As reported, Binance's new margin trading product allows for leverage of up to 1:3, meaning that for every 1 bitcoin deposited as collateral in a margin wallet, 2 more bitcoins can be borrowed from the exchange to trade with.
"The simulation market price will roughly follow the real Bitcoin price, which is the real contract price".
"Though the current cryptocurrency market and legacy platforms for margin trading poses greater risks and benefits at the same time, we are confident that its development coupled with more knowledge on proper risk management will help realize greater benefits in the long run".
Binance team gives all their 80 million BNB tokens for the coin burn. "But this time, the Binance team has given up our token allocation", Changpeng Zhao, founder and chief executive of the exchange, stated.
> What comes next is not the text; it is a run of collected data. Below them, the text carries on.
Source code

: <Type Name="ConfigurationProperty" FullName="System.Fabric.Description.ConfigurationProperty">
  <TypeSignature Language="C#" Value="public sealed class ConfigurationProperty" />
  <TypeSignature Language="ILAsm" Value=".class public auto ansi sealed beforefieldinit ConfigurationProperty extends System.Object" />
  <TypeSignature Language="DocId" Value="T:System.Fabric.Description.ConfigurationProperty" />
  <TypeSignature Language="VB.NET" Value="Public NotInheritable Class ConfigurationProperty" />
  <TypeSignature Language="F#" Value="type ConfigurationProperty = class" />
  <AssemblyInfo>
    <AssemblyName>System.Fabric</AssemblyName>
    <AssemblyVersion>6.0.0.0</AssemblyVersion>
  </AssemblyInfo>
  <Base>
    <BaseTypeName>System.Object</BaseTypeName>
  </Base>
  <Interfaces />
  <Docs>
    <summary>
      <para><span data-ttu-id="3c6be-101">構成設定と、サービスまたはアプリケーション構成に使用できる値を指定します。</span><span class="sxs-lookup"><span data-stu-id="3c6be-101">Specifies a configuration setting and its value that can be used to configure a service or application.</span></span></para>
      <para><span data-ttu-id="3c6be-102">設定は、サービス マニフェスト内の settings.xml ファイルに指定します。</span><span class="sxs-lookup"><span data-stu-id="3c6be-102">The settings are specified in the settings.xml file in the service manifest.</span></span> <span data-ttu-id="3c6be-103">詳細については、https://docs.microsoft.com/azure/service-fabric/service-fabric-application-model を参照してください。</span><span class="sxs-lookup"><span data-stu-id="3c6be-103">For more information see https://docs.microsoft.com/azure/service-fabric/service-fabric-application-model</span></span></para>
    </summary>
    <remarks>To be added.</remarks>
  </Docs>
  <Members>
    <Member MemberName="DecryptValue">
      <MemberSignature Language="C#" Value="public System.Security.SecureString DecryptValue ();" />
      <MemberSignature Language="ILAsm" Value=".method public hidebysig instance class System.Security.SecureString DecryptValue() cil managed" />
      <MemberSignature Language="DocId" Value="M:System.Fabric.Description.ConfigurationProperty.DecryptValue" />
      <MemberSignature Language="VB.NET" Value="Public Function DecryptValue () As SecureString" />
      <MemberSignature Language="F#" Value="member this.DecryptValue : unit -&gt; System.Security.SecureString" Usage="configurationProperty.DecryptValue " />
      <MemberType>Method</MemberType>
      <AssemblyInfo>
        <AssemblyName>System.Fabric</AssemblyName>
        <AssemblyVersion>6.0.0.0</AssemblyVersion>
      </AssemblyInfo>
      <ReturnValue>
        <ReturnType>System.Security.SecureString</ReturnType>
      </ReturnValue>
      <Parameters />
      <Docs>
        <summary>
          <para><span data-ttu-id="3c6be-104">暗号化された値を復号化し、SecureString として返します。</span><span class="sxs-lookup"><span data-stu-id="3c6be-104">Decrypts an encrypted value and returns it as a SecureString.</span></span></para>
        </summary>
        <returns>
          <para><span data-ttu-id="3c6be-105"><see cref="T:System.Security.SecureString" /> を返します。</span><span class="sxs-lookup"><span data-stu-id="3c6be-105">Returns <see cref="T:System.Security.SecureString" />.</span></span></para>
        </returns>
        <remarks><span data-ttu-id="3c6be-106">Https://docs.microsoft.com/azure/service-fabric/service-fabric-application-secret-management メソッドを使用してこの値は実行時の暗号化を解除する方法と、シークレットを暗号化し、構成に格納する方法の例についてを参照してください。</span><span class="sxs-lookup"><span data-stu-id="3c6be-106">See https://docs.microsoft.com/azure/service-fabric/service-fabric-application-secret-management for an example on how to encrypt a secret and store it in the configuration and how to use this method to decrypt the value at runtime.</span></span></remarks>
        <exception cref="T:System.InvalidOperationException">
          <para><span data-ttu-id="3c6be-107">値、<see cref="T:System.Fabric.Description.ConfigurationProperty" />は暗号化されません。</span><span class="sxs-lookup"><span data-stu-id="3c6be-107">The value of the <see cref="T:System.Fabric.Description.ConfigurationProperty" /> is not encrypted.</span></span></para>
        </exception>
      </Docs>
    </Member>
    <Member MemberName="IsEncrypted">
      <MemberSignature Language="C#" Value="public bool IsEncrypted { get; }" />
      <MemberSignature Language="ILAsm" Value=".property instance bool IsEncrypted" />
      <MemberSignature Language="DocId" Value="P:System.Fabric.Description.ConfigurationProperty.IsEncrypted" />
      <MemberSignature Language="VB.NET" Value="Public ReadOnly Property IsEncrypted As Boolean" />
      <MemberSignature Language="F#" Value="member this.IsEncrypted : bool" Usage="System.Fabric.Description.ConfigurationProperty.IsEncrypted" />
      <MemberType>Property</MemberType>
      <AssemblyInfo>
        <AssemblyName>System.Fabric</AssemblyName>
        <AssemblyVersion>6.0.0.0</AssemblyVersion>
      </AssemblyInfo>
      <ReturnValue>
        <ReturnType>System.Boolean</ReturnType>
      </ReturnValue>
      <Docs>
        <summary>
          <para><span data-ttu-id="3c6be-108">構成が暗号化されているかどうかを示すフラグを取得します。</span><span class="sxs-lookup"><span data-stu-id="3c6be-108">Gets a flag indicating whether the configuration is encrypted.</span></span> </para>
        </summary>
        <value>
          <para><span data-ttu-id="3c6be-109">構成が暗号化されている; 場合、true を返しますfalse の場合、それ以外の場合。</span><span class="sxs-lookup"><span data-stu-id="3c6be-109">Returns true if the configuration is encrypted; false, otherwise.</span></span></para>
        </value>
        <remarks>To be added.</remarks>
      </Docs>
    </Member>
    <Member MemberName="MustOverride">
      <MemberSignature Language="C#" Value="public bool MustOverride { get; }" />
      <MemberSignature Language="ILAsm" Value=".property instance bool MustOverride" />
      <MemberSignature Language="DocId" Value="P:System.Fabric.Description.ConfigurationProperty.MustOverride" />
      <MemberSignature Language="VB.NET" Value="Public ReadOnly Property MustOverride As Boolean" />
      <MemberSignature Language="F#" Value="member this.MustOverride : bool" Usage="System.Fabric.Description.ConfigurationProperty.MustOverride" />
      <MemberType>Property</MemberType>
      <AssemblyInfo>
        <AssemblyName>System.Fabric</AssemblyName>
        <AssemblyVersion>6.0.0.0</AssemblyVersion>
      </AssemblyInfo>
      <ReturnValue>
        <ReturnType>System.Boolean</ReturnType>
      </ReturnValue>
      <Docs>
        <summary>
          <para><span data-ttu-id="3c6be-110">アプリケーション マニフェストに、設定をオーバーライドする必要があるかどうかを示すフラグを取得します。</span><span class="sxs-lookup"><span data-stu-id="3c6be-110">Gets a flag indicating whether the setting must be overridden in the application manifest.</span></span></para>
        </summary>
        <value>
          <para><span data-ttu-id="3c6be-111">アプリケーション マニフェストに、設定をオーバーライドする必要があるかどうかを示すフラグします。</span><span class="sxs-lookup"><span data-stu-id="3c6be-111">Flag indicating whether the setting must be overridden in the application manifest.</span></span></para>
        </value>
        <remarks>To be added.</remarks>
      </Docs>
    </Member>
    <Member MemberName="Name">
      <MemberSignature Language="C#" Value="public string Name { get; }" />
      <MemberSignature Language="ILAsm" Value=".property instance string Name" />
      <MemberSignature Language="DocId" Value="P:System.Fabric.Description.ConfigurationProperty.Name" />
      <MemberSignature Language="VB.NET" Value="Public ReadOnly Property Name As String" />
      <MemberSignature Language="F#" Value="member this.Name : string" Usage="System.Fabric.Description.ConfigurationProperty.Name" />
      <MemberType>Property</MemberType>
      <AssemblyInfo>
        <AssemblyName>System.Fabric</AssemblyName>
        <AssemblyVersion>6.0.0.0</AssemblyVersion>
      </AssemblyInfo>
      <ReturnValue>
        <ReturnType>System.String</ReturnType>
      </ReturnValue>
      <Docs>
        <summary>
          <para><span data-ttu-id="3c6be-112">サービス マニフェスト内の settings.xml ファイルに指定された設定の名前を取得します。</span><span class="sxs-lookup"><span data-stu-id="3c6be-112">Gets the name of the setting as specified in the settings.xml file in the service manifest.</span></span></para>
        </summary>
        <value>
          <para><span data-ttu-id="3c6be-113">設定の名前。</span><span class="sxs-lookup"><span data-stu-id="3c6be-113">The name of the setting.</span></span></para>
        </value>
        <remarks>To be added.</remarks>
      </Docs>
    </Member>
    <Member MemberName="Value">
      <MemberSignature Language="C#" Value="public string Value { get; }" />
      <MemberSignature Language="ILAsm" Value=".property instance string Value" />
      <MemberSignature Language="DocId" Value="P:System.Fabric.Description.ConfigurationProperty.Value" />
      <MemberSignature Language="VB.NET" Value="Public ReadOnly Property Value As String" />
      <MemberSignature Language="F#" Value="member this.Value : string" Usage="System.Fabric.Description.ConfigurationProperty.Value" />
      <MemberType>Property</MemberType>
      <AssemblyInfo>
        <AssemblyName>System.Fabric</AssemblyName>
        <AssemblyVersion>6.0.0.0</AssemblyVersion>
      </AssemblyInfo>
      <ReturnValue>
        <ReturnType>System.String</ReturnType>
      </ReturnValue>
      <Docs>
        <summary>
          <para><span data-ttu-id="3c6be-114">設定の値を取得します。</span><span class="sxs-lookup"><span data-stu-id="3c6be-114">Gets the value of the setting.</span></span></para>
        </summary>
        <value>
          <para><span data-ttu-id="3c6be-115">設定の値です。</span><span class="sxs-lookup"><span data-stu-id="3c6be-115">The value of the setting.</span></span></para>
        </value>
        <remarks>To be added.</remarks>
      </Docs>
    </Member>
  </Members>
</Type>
CZ clarified that even after all the surplus tokens are burnt, team members would still be among the largest holders of the BNB token since most of Binance's finances are dealt in the native token, including staff payments. "All US$2,400,000,000 of it!" In the case of the BNB token, this made up 40% of the total token supply.
The burn is an industry term that indicates destroying tokens.
Watch the latest reports by Block TV. According to plans, "The team will burn off the 80,000,000 BNB team allocation" in the beginning, then the rest, i.e., "9,000,000 BNB will be burned by Binance.com exchange". "Basically, the team gets nothing from the ICO". All BNB that the team will hold thereafter will either be earned through the exchange services or purchased with its own money.
Per the team, the Binance Margin Trading platform comes with a newly optimized user interface that caters to both the needs of regular traders and those interested in taking advantage of the Margin Trading feature. "We're not here for money", he said.
As noted above, this situation created great value to BNB, since in less than 24 hours we can see a growth of more than 5%.